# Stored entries
=== Section Start ===
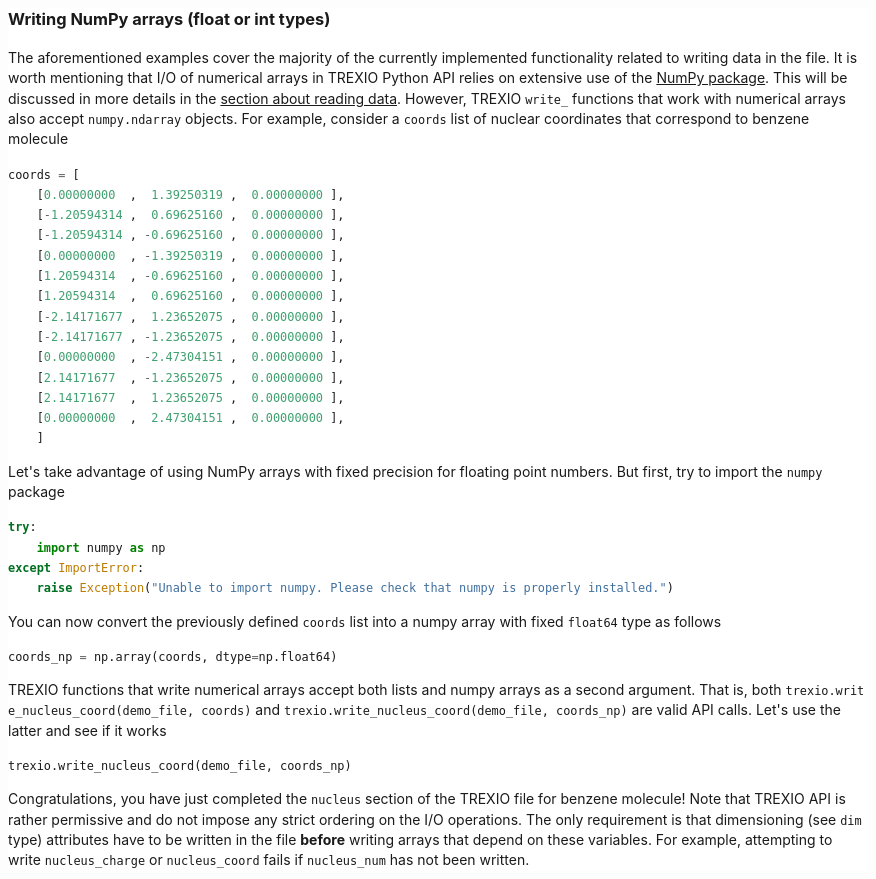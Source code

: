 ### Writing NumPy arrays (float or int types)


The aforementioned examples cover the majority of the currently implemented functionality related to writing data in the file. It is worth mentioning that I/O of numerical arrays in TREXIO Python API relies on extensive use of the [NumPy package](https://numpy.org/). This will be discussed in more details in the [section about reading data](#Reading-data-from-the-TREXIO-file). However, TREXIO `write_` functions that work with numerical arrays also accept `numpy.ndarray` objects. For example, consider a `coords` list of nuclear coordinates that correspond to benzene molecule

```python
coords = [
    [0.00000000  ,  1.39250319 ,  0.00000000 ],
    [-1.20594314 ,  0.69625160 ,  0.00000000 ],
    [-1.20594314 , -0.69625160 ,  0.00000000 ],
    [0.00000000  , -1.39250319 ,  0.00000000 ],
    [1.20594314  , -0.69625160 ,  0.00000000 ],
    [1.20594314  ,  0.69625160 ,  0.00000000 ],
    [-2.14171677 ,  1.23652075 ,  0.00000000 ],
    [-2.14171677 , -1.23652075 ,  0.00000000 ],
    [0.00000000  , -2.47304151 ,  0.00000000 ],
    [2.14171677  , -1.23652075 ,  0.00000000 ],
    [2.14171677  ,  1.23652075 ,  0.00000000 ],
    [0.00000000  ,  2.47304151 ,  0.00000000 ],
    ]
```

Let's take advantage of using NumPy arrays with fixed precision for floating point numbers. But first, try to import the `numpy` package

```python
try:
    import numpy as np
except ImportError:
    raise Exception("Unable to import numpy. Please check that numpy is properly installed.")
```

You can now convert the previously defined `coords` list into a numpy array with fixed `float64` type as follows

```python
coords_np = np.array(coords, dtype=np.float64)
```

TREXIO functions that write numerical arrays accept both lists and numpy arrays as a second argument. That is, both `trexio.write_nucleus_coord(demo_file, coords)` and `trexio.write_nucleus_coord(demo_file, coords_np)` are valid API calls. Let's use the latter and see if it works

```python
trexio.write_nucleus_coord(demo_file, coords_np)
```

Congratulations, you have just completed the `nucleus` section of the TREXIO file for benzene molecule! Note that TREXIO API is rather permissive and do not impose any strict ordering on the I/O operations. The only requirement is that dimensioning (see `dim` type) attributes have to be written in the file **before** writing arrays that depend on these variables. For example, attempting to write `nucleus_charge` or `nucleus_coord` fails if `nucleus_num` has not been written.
=== Section End ===
# Directions
When you have gone through the records above, say how many lines include the word "fixed", and write nothing besides that number.

# Answer below
2